A bag contains 20 Red balls and 16 Blue balls.
You repeatedly perform the following operation:
- Remove any two balls from the bag.
- If the two balls are the same color, add one Blue ball to the bag.
- If the two balls are of different colors, add one Red ball to the bag.
Each operation removes two balls and adds one ball back to the bag, and the process continues until only one ball remains.
What will be the color of the last remaining ball?
Check if you were right - full answer with solution below.
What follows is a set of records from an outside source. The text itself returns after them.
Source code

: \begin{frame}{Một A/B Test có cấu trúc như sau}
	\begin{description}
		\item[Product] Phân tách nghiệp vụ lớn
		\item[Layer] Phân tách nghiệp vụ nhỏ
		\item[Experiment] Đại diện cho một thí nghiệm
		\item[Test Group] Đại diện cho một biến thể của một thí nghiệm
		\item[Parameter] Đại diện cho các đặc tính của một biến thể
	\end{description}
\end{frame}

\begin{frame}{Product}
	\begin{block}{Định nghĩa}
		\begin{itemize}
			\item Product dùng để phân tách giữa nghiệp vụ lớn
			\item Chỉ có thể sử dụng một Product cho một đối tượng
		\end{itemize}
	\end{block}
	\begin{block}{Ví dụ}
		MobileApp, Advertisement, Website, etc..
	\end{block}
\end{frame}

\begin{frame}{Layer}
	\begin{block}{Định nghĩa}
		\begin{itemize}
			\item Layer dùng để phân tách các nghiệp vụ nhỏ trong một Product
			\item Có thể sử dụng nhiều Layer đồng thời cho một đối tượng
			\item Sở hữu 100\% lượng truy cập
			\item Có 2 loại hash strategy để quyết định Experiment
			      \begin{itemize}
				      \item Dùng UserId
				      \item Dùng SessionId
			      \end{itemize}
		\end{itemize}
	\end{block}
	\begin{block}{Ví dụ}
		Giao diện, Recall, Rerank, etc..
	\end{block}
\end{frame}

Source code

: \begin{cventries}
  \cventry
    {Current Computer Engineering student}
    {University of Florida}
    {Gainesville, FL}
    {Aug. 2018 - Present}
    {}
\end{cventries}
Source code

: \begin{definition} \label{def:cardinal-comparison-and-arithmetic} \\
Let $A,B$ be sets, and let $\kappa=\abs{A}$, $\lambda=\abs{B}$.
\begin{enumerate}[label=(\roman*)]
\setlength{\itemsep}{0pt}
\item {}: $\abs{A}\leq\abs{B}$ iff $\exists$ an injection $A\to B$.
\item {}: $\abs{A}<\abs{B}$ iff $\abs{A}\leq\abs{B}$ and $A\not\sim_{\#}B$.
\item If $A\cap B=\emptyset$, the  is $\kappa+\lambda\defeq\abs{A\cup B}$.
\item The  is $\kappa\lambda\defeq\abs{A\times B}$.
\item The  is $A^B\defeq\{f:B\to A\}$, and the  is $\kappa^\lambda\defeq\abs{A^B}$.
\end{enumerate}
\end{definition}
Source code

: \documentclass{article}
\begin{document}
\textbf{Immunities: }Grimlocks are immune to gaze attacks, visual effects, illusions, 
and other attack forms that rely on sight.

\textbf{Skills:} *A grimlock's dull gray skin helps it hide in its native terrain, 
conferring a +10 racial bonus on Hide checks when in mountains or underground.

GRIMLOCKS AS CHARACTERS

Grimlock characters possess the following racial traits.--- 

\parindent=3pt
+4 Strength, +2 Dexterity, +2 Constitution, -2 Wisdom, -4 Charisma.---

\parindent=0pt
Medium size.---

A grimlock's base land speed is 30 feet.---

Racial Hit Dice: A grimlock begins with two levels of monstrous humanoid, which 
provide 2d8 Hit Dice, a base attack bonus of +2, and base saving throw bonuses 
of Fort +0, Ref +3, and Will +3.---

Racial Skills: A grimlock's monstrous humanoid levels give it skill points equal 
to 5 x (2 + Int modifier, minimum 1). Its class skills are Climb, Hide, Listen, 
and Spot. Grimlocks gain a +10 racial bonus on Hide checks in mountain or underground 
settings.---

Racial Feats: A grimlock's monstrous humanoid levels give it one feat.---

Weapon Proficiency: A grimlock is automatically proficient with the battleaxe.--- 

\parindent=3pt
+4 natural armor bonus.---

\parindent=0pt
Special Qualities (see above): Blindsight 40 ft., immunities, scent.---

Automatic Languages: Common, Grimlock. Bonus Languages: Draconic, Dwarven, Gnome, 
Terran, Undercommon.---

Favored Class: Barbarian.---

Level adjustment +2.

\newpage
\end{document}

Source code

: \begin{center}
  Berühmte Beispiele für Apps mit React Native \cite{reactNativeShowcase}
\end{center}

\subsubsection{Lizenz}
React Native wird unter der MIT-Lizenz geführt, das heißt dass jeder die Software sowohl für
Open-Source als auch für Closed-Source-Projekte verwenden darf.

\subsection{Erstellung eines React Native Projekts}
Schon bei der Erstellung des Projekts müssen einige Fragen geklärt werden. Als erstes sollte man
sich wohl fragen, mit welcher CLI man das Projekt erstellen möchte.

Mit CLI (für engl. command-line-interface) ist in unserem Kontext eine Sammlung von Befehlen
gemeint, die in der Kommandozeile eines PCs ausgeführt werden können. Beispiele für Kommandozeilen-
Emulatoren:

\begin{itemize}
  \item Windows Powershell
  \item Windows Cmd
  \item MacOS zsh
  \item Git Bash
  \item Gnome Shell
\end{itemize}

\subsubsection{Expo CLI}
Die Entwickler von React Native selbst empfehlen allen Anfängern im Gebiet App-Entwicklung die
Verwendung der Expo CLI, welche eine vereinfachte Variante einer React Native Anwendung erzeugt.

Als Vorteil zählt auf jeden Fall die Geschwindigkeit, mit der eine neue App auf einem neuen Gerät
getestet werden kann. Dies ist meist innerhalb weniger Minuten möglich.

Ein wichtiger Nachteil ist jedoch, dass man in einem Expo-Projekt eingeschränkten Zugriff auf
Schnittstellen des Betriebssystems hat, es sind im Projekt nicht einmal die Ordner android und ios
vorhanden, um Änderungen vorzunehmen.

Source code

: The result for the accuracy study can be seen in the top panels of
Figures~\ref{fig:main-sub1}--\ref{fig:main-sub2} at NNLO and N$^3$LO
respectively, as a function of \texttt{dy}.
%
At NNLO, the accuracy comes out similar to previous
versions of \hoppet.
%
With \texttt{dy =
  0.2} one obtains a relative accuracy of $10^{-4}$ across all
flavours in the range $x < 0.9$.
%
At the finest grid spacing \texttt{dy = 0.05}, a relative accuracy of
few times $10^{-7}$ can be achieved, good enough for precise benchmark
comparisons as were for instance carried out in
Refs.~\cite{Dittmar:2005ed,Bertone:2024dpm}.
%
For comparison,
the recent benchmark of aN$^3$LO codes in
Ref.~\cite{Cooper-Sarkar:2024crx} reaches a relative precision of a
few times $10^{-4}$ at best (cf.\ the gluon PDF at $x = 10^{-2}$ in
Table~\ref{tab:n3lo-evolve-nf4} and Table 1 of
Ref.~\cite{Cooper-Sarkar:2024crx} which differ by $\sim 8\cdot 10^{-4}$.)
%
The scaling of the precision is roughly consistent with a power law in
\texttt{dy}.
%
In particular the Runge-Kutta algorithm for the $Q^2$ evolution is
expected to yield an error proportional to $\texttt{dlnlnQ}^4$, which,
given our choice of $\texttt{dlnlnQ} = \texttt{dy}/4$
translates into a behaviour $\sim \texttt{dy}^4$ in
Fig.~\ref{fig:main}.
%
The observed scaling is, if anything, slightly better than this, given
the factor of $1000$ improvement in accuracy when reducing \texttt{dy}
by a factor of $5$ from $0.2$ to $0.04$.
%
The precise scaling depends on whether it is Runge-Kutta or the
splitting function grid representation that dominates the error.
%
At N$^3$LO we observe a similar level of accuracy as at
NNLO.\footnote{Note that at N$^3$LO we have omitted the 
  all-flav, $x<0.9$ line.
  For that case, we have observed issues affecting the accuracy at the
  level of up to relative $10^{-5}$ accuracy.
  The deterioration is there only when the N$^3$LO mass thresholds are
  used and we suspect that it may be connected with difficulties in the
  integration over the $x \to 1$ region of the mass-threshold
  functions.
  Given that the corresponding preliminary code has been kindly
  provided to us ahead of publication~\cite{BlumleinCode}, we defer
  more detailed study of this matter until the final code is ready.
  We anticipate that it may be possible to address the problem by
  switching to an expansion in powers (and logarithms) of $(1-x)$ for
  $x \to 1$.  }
Step 1: Check the number of Red balls
Initially:
- 20 Red balls
- 16 Blue balls
20 is an even number.
Step 2: What happens to Red balls?
When two balls are removed:
- Red + Red → Red decreases by 2
- Blue + Blue → Red unchanged
- Red + Blue → Red unchanged
So the number of Red balls either decreases by 2 or stays the same.
This means the number of Red balls always remains even.
Step 3: The last ball
At the end, only one ball remains.
If it were Red, then the number of Red balls would be 1 (odd).
But we have already shown that the number of Red balls always remains even.
Since this is not possible, the last ball cannot be Red.
So, the only possibility is that the last remaining ball is Blue.
Core Insight
For this set of replacement rules:
- If the initial number of Red balls is odd, the last ball is Red.
- If it is even, the last ball is Blue.